Lawyers Marion Le and Julian Burnside are correct in pointing out that asylum-seekers would be better treated at the Nauru processing centre - the facility they demanded that the Howard government close down. Whatever its faults, 70 per cent of asylum-seekers detained at Nauru won the right to settle in Australia. Australians were in charge of the centre and would be again if the Gillard government had had the common sense and decency to speak to the government of Nauru.
The prospect of sending vulnerable, unaccompanied boys and girls to take their chances in detention in Malaysia, where authorities can be merciless, is unconscionable. Refugees, including children, have reported beatings, cruel punishments such as being forced to stand for hours with their arms over their heads and other brutal abuse, corruption, unsanitary conditions and lack of education. No wonder a third of state Labor members in Western Australia are in revolt.
It is a sign of the government's breathtaking incompetence and sheer desperation over the issue that it boxed itself in badly by announcing its deal with Malaysia on May 7, before such sensitive details as the fate of children were finalised. Reportedly, Australia's agreement with Malaysia to transfer 800 asylum-seekers to Kuala Lumpur will not specify whether children and victims of torture will be exempted. Immigration Minister Chris Bowen has said some people, including vulnerable children, will be exempt but with decisions to be made case by case. But how he intends to keep his promise that those sent to Malaysia will receive special care and support is not clear.
At the same time, the government faces a serious dilemma. The more it routinely exempts minors and other vulnerable boat people from transfer to Malaysia, the more it will encourage the ruthless people-smuggling trade, with desperate families hoping that the acceptance of a son or daughter in Australia will allow the rest of the family to join them eventually.
Labor's then-immigration spokeswoman Julia Gillard claimed in 2003 that any boat arrival was a policy failure. In less than a month, five boats have arrived since Ms Gillard announced the Malaysian deal, in addition to 210 boats with more than 10,000 people that have turned up since Labor declared the Christmas Island facility a "white elephant" and scrapped the Coalition's border protection regime, including temporary protection visas. The Christmas Island boat tragedy in which 50 people drowned last year, the East Timor debacle and now the confusion over the Malaysian deal amount to three years of policy failures. And still the boats come.
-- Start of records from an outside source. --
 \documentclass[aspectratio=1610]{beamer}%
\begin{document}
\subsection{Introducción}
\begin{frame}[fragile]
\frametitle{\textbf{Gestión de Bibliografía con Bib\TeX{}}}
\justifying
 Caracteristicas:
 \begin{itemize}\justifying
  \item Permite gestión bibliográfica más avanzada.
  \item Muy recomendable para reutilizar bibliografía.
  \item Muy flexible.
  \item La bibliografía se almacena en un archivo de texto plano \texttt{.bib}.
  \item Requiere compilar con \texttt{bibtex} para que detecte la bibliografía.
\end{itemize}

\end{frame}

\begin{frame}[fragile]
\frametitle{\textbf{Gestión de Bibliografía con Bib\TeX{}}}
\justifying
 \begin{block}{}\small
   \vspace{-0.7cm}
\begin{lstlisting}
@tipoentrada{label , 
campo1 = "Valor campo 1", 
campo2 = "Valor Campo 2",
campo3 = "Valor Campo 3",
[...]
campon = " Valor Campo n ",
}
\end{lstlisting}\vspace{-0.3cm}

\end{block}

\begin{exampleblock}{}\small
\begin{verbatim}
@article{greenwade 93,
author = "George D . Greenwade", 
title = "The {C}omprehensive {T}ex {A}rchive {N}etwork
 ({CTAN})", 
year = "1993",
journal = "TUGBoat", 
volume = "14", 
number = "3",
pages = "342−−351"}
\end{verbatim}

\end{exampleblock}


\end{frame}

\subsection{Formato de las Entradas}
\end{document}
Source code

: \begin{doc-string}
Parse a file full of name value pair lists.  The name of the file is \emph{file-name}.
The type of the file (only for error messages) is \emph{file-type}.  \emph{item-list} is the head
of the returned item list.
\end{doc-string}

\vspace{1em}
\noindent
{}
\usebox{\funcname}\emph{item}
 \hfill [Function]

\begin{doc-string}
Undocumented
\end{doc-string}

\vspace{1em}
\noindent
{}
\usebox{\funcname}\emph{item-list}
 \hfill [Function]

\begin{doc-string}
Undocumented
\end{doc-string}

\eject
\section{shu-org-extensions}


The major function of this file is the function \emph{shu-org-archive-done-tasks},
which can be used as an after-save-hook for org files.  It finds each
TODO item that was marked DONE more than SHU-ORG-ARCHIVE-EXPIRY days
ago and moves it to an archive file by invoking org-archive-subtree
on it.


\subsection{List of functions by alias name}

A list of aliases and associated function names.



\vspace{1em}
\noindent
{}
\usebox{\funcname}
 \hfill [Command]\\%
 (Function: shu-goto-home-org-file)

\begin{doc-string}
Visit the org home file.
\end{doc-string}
US drone attacks gain ground
IN terms of importance to the battle against terrorism, the killing of the notorious militant commander Ilyas Kashmiri in a US drone attack in Pakistan is not far behind the death of Osama bin Laden.
The hope must be that Islamabad will spare us a replay of its confected outrage over alleged violation of its national sovereignty when the al-Qa'ida leader was targeted.
Kashmiri was as bad as they come. An associate of Wall Street Journal reporter Daniel Pearl's kidnappers, he gained infamy when he decapitated an Indian soldier in Kashmir and posed for photos holding the head. As a member of Pakistan's Special Services Group in the 1980s, he trained militants battling the Soviets in Afghanistan. As leader of the Harkat-ul-Jihad-al-Islami jihadists allied to al-Qa'ida, he was linked to the 2008 assault on Mumbai, an onslaught against military headquarters in Rawalpindi and last month's siege of the Mehran naval base in Karachi. That he has now been killed in one of the Predator drone attacks that Islamabad, in public at least, has been up in arms about is a reflection of the value of those strikes and Washington's welcome determination to ignore Pakistan's carping over violations of national sovereignty and get on with a job Islamabad itself is failing to do.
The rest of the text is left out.